# how to clean leather seats?



## andrew0171 (Sep 23, 2013)

hello i saw 2 ways of cleaning prosses first cleaner with brush and then conditioner and second way first with steam machine after with cleaner and then conditioner
which is the best way to do it? 
i also heard somewere that steam isnt good for leather may cause damages
and the products i have choose is autoglym(leather cleaner) and swissvax for (conditioner)


----------



## srod (Dec 31, 2010)

Just go with what you have mate; nothing wrong with AG leather cleaner. Get a soft brush and work the cleaner gently before wiping with a soft cotton cloth.

A cracking alternative are Dr. Leather wipes.


----------



## dcj (Apr 17, 2009)

Spray from the bottom up to avoid drip marks.


----------



## TOGWT (Oct 26, 2005)

Basic 3- Step Leather Care

1.	Clean 
2.	Hydrated
3.	Protected

An extract from a TOGWT® Autopia Detailing Wiki Article - *"Proper Finished Leather Cleaning and Care" - *http://www.autopia.org/forum/guide-detailing/136421-proper-finished-leather-cleaning-care.html

*TOGWT® Autopia Detailing Wiki Articles,* these informational resources contain everything you'll ever want to know about automotive detailing and are an invaluable addition to your detailing knowledge base -. http://www.autopia.org/forum/autopi...t%AE-detailing-articles-index-hyperlinks.html

*TOGWT® Autopia Detailing Wiki Articles* (*Leather)* - http://www.autopia.org/forum/autopia-detailing-wiki/141973-leather-articles-hyperlinks.html


----------



## andrew0171 (Sep 23, 2013)

what do you think about steam before the cleaner?


----------



## james vti-s (Aug 9, 2011)

What i do


Hoover making sure crevices/joining are free from debris
AG leather cleaner worked in with a brush and left to dwell for two minutes
Wipe off with a white cotton cloth (white so i can see how much dirt is coming off and when to stop cleaning)
Steam clean 
Repeat


----------



## judyb (Sep 7, 2007)

Keep your leather clean by protecting it with a leather protector and then regular cleaning. 
Adding 'conditioners' which generally contain oils and waxes will change the appearance of your leather over time as dirt will build up on the surface and cause a sheen. 

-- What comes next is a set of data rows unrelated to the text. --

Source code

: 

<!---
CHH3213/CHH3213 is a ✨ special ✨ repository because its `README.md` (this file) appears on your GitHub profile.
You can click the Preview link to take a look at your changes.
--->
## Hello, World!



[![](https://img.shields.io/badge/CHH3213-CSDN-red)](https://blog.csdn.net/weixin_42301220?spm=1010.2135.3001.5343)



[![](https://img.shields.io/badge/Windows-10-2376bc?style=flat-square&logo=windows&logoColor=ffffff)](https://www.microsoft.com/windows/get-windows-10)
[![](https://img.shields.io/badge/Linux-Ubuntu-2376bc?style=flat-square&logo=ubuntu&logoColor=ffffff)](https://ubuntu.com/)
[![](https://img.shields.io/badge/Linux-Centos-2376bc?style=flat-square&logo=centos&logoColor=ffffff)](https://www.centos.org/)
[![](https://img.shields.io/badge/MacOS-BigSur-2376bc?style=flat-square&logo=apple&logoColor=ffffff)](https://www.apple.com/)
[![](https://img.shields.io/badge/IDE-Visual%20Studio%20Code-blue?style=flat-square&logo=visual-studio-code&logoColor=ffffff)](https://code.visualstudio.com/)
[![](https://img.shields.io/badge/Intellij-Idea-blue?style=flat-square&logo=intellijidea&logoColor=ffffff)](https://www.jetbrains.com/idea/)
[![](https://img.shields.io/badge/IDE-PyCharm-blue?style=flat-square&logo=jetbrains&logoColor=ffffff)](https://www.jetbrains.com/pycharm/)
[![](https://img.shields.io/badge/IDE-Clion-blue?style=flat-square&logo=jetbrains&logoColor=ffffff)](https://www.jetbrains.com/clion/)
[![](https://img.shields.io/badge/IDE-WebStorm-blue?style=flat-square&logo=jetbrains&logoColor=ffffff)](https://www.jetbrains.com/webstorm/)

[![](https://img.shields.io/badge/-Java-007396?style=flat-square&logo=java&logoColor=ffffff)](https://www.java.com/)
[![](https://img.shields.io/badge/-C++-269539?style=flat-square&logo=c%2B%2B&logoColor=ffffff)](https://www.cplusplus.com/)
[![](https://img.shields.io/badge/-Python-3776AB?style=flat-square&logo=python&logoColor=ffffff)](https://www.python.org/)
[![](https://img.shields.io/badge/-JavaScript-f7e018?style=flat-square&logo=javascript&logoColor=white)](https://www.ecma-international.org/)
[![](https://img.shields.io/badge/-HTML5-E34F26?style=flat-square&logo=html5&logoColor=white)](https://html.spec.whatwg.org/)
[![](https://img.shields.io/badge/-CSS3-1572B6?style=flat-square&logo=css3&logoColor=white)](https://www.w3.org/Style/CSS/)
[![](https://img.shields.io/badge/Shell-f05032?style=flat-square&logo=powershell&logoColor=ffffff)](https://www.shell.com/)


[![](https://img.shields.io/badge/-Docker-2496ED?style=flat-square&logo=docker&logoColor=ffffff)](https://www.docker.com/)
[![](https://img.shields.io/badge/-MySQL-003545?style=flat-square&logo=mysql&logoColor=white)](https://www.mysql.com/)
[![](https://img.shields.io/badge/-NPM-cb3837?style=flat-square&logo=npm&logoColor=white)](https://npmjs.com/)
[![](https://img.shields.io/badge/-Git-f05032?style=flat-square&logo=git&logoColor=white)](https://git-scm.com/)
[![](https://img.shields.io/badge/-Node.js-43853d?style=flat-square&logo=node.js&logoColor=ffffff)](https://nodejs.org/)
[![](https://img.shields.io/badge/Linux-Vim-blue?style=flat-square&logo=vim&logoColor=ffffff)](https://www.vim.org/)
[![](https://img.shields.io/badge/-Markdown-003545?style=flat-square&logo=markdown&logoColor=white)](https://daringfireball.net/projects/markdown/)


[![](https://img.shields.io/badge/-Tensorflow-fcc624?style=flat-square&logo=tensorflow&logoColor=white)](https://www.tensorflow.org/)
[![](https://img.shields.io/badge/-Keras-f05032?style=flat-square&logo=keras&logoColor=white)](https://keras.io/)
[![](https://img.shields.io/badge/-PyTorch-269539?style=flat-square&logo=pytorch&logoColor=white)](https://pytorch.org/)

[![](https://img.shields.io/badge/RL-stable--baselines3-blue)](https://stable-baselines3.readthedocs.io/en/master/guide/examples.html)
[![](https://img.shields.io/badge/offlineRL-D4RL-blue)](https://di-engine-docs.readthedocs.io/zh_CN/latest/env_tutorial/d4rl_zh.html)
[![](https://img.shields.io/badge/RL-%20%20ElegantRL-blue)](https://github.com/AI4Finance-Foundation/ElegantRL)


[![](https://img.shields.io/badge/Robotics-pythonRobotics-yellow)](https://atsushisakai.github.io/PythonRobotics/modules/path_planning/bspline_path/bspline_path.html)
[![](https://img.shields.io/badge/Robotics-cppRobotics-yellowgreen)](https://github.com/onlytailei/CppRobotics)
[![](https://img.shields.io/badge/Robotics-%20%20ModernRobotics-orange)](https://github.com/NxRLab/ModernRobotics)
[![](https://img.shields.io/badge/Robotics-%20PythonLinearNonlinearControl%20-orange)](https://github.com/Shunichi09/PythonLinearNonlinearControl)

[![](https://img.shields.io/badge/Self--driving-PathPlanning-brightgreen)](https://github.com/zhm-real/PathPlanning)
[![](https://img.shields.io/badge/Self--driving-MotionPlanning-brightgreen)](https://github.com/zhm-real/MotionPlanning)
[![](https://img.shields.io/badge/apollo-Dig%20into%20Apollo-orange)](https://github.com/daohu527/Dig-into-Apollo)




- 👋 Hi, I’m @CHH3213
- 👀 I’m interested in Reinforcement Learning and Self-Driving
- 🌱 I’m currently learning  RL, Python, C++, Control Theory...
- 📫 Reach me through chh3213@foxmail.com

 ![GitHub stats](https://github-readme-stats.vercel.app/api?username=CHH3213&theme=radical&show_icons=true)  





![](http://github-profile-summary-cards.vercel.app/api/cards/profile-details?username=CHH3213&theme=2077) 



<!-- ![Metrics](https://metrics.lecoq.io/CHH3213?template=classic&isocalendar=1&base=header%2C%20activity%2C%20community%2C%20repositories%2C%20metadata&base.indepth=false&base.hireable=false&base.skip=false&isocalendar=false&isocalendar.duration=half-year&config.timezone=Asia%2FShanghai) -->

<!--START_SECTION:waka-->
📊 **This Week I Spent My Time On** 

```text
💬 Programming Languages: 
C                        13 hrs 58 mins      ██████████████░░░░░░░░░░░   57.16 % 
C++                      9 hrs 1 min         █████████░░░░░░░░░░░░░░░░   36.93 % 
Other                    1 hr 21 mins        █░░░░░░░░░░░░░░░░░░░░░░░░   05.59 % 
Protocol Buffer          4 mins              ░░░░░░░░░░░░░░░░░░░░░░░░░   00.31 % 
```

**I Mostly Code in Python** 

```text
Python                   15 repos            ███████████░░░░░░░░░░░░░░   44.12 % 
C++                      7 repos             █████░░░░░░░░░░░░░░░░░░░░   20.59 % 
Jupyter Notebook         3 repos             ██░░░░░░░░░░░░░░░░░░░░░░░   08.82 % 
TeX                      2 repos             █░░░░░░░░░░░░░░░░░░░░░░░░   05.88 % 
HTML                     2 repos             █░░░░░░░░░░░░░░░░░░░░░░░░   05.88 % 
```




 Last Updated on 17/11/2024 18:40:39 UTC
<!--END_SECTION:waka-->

Using the correct care methods and products will not alter the factory finish.

The type of leather you have is 'coated' leather. This is essentially a 'painted' leather 
with a clear coat finish over the top. The leather may or may not be dyed through with 
aniline dyes prior to the finish coating. 

Essentially it is this top coating that needs looking after. 
Cleaning is vitally important as the top coat will wear away if allowed to become dirty. 
Dirt on the surface will also become ground into the finish by constant abrassion.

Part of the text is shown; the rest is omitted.